Vacation in Style at the Floating Mermaid Building Resort

Mermaid Building

Image source: Inhabitat.com

Mermaids have captured the imaginations of sailors for centuries. Unfortunately, the National Oceanic and Atmospheric Administration announced a little while ago that mermaids aren’t real, so it doesn’t seem very likely that you’ll cross paths with a fish-tailed maiden anytime soon. But does that mean that you’ll never look out across the ocean and see the beautiful, graceful curves of a mermaid?

Not if the European-based firm JDS Architects has anything to say about it. The group unveiled its design for the so-called Mermaid Building, a massive floating structure that mirrors the graceful, flowing curves of a mermaid.

Mermaid Building

Image source: Inhabitat.com

I’ll be honest with you: the building is quite beautiful, but I’m not entirely sure how viewers are supposed to get a mermaid out of that design. It reminds me more of a hill or a wave rather than a living creature. Plus, the building is green and white — I think most people imagine mermaids as being blue and skin tone.

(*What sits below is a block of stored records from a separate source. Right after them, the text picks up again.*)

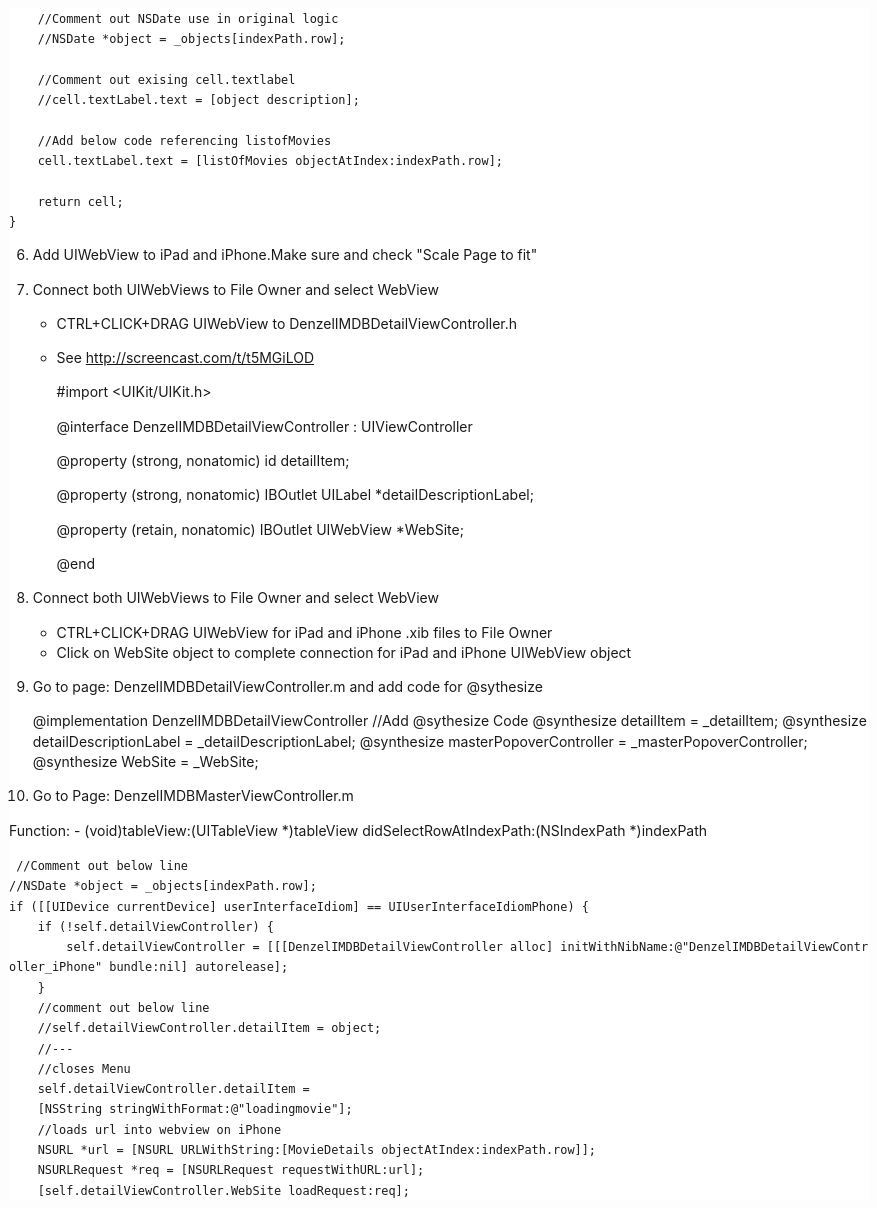         //Comment out NSDate use in original logic
        //NSDate *object = _objects[indexPath.row];
        
        //Comment out exising cell.textlabel
        //cell.textLabel.text = [object description];
        
        //Add below code referencing listofMovies
        cell.textLabel.text = [listOfMovies objectAtIndex:indexPath.row];
        
        return cell;
    }
   
6) Add UIWebView to iPad and iPhone.Make sure and check "Scale Page to fit" 

7) Connect both UIWebViews to File Owner and select WebView

   - CTRL+CLICK+DRAG UIWebView to DenzelIMDBDetailViewController.h
   - See http://screencast.com/t/t5MGiLOD

        #import <UIKit/UIKit.h>
        
        @interface DenzelIMDBDetailViewController : UIViewController <UISplitViewControllerDelegate>
        
        @property (strong, nonatomic) id detailItem;
        
        @property (strong, nonatomic) IBOutlet UILabel *detailDescriptionLabel;
        
        @property (retain, nonatomic) IBOutlet UIWebView *WebSite;
        
        @end
   
8) Connect both UIWebViews to File Owner and select WebView

   - CTRL+CLICK+DRAG UIWebView for iPad and iPhone .xib files to File Owner
   - Click on WebSite object to complete connection for iPad and iPhone UIWebView object

9) Go to page: DenzelIMDBDetailViewController.m and add code for @sythesize

    @implementation DenzelIMDBDetailViewController
    //Add @sythesize Code
    @synthesize detailItem = _detailItem;
    @synthesize detailDescriptionLabel = _detailDescriptionLabel;
    @synthesize masterPopoverController = _masterPopoverController;
    @synthesize WebSite = _WebSite;
   
10) Go to Page: DenzelIMDBMasterViewController.m 
  
  Function: - (void)tableView:(UITableView *)tableView didSelectRowAtIndexPath:(NSIndexPath *)indexPath
    
     //Comment out below line
    //NSDate *object = _objects[indexPath.row];
    if ([[UIDevice currentDevice] userInterfaceIdiom] == UIUserInterfaceIdiomPhone) {
        if (!self.detailViewController) {
            self.detailViewController = [[[DenzelIMDBDetailViewController alloc] initWithNibName:@"DenzelIMDBDetailViewController_iPhone" bundle:nil] autorelease];
        }
        //comment out below line
        //self.detailViewController.detailItem = object;
        //---
        //closes Menu
        self.detailViewController.detailItem =
        [NSString stringWithFormat:@"loadingmovie"];
        //loads url into webview on iPhone
        NSURL *url = [NSURL URLWithString:[MovieDetails objectAtIndex:indexPath.row]];
        NSURLRequest *req = [NSURLRequest requestWithURL:url];
        [self.detailViewController.WebSite loadRequest:req];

Well, let’s not split hairs about the building’s mermaid-ness when there’s so much to talk about with its one-of-a-kind design. Theoretically, the multi-terraced slopes would allow hundreds of people to live on the Mermaid indefinitely, but it’s much more likely that this building would be used as a tourist attraction. The building boasts gardens, hotel rooms, vacation properties, a wellness center, and a dolphinarium (an aquarium for dolphins).

Floating Resort

Image source: Inhabitat.com

As cool as the building is, I can’t help but scrutinize the sides of the building with those long vertical poles. Not only do those poles make the structure seem unstable, but it also strikes me as a massive waste of space. Why make the outside half of those three slopes hollow when you could line them with more terraces? I mean, why would anybody want to book a room when the view to the ocean is blocked by ten gigantic metal poles? It isn’t as though they’d be sacrificing the building’s aesthetic — in fact, they might even make the building even more beautiful by filling those hollow spaces. I doubt anybody would miss those huge metal poles once they’re gone.

I think this may be an instance where the designers are more interested in aesthetics than functionality. What are your thoughts? Do you agree that the hollow outer slopes are a waste of real estate? Do you like the design the way that it is? Do you think that it looks like a mermaid, or just a bunch of green hills?